* _EXERCISE OBJECTIVE_
Produce the listing below again, exactly as shown.

Segment Start: MATERIAL SHOWN

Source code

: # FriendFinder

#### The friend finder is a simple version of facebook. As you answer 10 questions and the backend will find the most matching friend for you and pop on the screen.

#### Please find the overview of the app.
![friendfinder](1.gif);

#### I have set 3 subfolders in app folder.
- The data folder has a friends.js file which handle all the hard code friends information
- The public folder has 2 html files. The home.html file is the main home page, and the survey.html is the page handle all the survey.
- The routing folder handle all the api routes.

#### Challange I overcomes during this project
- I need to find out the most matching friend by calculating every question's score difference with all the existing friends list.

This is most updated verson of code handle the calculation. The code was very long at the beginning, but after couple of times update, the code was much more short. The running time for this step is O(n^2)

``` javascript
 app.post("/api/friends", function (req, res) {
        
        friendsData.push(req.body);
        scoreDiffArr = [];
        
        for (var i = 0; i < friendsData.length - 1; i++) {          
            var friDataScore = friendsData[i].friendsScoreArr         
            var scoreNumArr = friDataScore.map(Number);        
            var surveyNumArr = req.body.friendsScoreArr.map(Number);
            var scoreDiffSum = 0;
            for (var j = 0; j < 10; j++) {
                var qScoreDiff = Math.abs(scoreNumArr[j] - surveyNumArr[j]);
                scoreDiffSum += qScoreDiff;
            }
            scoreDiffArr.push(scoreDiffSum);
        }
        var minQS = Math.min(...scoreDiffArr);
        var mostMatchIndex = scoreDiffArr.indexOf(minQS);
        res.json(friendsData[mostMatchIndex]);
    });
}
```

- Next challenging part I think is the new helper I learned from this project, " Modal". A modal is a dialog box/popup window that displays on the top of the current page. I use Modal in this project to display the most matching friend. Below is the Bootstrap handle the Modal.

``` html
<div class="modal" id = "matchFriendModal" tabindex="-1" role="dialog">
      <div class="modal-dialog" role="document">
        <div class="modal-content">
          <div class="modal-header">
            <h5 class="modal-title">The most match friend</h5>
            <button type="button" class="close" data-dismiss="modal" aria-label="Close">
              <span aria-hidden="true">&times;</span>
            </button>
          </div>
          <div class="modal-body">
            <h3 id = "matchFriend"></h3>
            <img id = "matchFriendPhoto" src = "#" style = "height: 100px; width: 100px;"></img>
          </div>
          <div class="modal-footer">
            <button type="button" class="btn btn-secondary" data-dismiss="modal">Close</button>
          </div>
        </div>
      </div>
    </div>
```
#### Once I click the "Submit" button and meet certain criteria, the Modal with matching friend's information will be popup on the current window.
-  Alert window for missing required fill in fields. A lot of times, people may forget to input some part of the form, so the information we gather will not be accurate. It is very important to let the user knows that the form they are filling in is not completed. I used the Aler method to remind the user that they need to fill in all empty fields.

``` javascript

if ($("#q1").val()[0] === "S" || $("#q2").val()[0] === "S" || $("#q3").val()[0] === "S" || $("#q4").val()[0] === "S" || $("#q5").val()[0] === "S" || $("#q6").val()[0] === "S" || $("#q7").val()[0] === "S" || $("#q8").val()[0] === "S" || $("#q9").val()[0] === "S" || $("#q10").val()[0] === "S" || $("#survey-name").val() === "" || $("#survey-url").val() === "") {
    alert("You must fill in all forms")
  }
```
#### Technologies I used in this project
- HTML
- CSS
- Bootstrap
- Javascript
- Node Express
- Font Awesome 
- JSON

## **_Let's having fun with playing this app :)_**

Segment End: MATERIAL SHOWN

* _TASK ANSWER_
Source code

: # FriendFinder

#### The friend finder is a simple version of facebook. As you answer 10 questions and the backend will find the most matching friend for you and pop on the screen.

#### Please find the overview of the app.
![friendfinder](1.gif);

#### I have set 3 subfolders in app folder.
- The data folder has a friends.js file which handle all the hard code friends information
- The public folder has 2 html files. The home.html file is the main home page, and the survey.html is the page handle all the survey.
- The routing folder handle all the api routes.

#### Challange I overcomes during this project
- I need to find out the most matching friend by calculating every question's score difference with all the existing friends list.

This is most updated verson of code handle the calculation. The code was very long at the beginning, but after couple of times update, the code was much more short. The running time for this step is O(n^2)

``` javascript
 app.post("/api/friends", function (req, res) {
        
        friendsData.push(req.body);
        scoreDiffArr = [];
        
        for (var i = 0; i < friendsData.length - 1; i++) {          
            var friDataScore = friendsData[i].friendsScoreArr         
            var scoreNumArr = friDataScore.map(Number);        
            var surveyNumArr = req.body.friendsScoreArr.map(Number);
            var scoreDiffSum = 0;
            for (var j = 0; j < 10; j++) {
                var qScoreDiff = Math.abs(scoreNumArr[j] - surveyNumArr[j]);
                scoreDiffSum += qScoreDiff;
            }
            scoreDiffArr.push(scoreDiffSum);
        }
        var minQS = Math.min(...scoreDiffArr);
        var mostMatchIndex = scoreDiffArr.indexOf(minQS);
        res.json(friendsData[mostMatchIndex]);
    });
}
```

- Next challenging part I think is the new helper I learned from this project, " Modal". A modal is a dialog box/popup window that displays on the top of the current page. I use Modal in this project to display the most matching friend. Below is the Bootstrap handle the Modal.

``` html
<div class="modal" id = "matchFriendModal" tabindex="-1" role="dialog">
      <div class="modal-dialog" role="document">
        <div class="modal-content">
          <div class="modal-header">
            <h5 class="modal-title">The most match friend</h5>
            <button type="button" class="close" data-dismiss="modal" aria-label="Close">
              <span aria-hidden="true">&times;</span>
            </button>
          </div>
          <div class="modal-body">
            <h3 id = "matchFriend"></h3>
            <img id = "matchFriendPhoto" src = "#" style = "height: 100px; width: 100px;"></img>
          </div>
          <div class="modal-footer">
            <button type="button" class="btn btn-secondary" data-dismiss="modal">Close</button>
          </div>
        </div>
      </div>
    </div>
```
#### Once I click the "Submit" button and meet certain criteria, the Modal with matching friend's information will be popup on the current window.
-  Alert window for missing required fill in fields. A lot of times, people may forget to input some part of the form, so the information we gather will not be accurate. It is very important to let the user knows that the form they are filling in is not completed. I used the Aler method to remind the user that they need to fill in all empty fields.

``` javascript

if ($("#q1").val()[0] === "S" || $("#q2").val()[0] === "S" || $("#q3").val()[0] === "S" || $("#q4").val()[0] === "S" || $("#q5").val()[0] === "S" || $("#q6").val()[0] === "S" || $("#q7").val()[0] === "S" || $("#q8").val()[0] === "S" || $("#q9").val()[0] === "S" || $("#q10").val()[0] === "S" || $("#survey-name").val() === "" || $("#survey-url").val() === "") {
    alert("You must fill in all forms")
  }
```
#### Technologies I used in this project
- HTML
- CSS
- Bootstrap
- Javascript
- Node Express
- Font Awesome 
- JSON

## **_Let's having fun with playing this app :)_**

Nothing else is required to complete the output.